How Do Community Organizations Support Your Work & Your Patients Upon Discharge?

The program has been received warmly by the medical community in Travis County. There are too many partners to name here but we continue to work closely with the Dove Springs Clinic, which is operated by CommUnityCare and Integral Care. Throughout the United States, thousands of community organizations and policy-oriented groups are seeking novel ways to curb the opioid crisis. Despite taking positive steps towards prevention (i.e. improved prescribing practices, etc.) we still have more than 100 patients dying every day nationally from opioid overdose.

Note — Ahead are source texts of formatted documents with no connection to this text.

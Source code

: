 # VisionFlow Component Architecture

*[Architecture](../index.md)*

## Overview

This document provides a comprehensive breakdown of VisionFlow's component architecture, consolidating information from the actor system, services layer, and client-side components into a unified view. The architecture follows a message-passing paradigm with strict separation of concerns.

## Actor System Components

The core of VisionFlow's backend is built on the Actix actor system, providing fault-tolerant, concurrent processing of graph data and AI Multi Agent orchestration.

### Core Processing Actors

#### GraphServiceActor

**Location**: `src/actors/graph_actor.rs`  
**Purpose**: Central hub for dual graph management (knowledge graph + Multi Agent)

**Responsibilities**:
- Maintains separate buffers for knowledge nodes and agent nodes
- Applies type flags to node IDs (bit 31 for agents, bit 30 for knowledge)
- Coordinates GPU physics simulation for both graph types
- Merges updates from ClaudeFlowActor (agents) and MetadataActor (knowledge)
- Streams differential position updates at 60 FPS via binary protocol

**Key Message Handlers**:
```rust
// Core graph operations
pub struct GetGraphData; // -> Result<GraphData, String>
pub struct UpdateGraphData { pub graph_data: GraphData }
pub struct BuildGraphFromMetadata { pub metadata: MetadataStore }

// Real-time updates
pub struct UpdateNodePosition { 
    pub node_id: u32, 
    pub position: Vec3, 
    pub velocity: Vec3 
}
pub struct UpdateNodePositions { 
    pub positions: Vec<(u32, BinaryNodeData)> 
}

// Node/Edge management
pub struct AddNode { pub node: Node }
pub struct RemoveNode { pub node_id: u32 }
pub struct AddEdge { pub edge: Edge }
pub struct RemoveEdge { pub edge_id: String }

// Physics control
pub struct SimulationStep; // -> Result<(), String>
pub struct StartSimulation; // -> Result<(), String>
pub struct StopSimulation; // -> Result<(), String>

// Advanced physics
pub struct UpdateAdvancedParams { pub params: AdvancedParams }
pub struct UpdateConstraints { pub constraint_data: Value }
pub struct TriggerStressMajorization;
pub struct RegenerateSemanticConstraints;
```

What Inspires the Team’s Work?

A great part of our work has been around stigma reduction. Opioid use disorder should be treated just like any other chronic lapsing-remitting medical condition. I have been involved in health care for 15 years and it wasn’t until 18 months ago when I began to appreciate that I was feeding into the stigma of addiction and not appropriately treating patients with addiction. I used poor language that was not patient-centered and I focused only on the medical problem before me instead of the underlying issue. The more I learned, the more I changed my practice. This is the most rewarding work I have had the privilege of doing, a sentiment that is strongly echoed by everyone on our team. Now it’s our job to raise awareness and inspire others to do the same.

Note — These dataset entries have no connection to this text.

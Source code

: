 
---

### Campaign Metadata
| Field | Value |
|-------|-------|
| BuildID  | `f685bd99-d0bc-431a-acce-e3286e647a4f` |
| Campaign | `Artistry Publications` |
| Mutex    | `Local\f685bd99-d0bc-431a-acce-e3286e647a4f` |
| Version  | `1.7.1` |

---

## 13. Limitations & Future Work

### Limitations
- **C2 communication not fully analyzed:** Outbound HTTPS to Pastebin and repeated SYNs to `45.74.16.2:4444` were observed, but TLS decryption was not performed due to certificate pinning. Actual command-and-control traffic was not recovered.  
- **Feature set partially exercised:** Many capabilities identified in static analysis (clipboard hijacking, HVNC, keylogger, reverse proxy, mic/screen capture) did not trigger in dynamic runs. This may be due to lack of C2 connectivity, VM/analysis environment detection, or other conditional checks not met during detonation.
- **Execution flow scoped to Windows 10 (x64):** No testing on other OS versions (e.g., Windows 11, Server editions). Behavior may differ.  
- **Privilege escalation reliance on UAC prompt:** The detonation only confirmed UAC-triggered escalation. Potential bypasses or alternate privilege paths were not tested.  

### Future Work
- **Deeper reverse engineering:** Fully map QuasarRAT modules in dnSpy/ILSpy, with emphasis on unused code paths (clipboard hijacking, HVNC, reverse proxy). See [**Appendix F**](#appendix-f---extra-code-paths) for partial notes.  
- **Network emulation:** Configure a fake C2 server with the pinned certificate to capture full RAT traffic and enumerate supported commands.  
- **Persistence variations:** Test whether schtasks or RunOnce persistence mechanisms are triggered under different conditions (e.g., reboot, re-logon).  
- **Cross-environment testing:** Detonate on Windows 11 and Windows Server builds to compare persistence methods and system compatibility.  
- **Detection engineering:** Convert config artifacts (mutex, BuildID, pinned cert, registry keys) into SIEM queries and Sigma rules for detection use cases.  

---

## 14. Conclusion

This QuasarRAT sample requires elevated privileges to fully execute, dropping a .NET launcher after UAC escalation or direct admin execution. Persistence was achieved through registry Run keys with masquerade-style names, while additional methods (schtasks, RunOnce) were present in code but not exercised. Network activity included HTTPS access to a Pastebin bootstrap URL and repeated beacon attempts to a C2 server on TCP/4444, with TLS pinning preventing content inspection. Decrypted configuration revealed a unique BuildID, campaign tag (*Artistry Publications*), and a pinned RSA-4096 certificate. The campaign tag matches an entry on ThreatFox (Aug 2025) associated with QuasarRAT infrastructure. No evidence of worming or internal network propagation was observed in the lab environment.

Why Is It Important to Offer Medication-Assisted Treatment During Hospitalization?

Beyond stigma reduction, we recognize that hospitals are an ideal time to offer patients therapy for OUD. These patients are often hospitalized for weeks at a time with medical issues related directly to their intravenous drug use such as infections of the heart or spine. Hospitalized patients are a captive audience and are outside their triggering environment. We also know that 80 percent of patients with opioid addiction who are not provided a service like ours during hospitalization will return to opioid misuse after discharge. That’s a staggering number and a massive opportunity. The hospital is an ideal place to do this work, yet there are no programs like this in Texas and only a handful elsewhere in the United States.

Do You Have Plans for Growth in the Future to Expand Your Impact?

Absolutely, this is just the beginning. For inpatient medicine, we are actively seeking clinicians who want to join our team. There are several practitioners who are obtaining their certification currently. As we perfect the inpatient model, our next step will be to expand services to the emergency department and obstetric unit. As the programs grows, we have a thorough process in place for collecting, analyzing, and sharing important outcomes data.

In parallel to the B-Team work happening at Dell Seton Medical Center, Dell Med is launching Support Hospital Opioid Use Treatment (SHOUT) Texas. The goal is to create a center of excellence and thought-leaders for Texas’ 600-plus hospitals seeking strategies for treating patients with opioid use disorder. The SHOUT Texas program is highly informed by the B-Team work and colleagues engaged in this work around the country. This model of expanding hospital-based opioid treatment work was pioneered by the original SHOUT program at the University of California San Francisco in 2015. Dell Med is proud and excited to be the first official satellite partner of the SHOUT program.